**Your goal**
Where in the records does the word "admin" appear? Copy each line that holds it.

[Saved data entries]

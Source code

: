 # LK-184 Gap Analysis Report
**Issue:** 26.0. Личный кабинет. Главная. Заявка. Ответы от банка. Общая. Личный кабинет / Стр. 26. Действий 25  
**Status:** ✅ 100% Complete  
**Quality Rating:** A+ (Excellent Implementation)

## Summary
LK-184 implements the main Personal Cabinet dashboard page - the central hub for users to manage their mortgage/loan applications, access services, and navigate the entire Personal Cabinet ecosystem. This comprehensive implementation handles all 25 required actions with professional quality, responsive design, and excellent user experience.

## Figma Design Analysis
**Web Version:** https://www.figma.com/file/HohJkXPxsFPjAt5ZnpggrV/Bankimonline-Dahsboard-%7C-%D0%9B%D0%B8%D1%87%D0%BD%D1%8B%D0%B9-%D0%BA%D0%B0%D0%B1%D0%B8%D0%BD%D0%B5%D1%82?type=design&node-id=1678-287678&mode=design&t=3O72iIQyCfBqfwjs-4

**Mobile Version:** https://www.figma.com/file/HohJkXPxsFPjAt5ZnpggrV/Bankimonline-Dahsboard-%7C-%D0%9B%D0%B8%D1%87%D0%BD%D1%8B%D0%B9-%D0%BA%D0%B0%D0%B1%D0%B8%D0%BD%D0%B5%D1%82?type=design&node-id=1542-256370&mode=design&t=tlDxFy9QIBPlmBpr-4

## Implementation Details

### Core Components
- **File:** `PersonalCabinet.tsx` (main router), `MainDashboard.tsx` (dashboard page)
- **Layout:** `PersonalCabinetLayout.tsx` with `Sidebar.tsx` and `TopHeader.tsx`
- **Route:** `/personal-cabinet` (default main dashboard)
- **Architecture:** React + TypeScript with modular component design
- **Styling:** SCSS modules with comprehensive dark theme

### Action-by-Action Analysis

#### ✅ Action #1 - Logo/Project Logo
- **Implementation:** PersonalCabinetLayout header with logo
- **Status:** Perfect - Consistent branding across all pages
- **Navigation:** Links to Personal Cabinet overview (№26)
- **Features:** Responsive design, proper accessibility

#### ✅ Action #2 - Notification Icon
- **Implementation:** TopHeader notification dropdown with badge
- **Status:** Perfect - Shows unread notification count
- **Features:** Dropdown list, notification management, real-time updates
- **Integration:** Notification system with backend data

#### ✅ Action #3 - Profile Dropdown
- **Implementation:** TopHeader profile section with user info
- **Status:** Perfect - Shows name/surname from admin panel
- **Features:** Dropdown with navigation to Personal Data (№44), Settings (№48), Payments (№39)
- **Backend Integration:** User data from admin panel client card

**Exercise result**
- **Status:** Perfect - Shows name/surname from admin panel
- **Backend Integration:** User data from admin panel client card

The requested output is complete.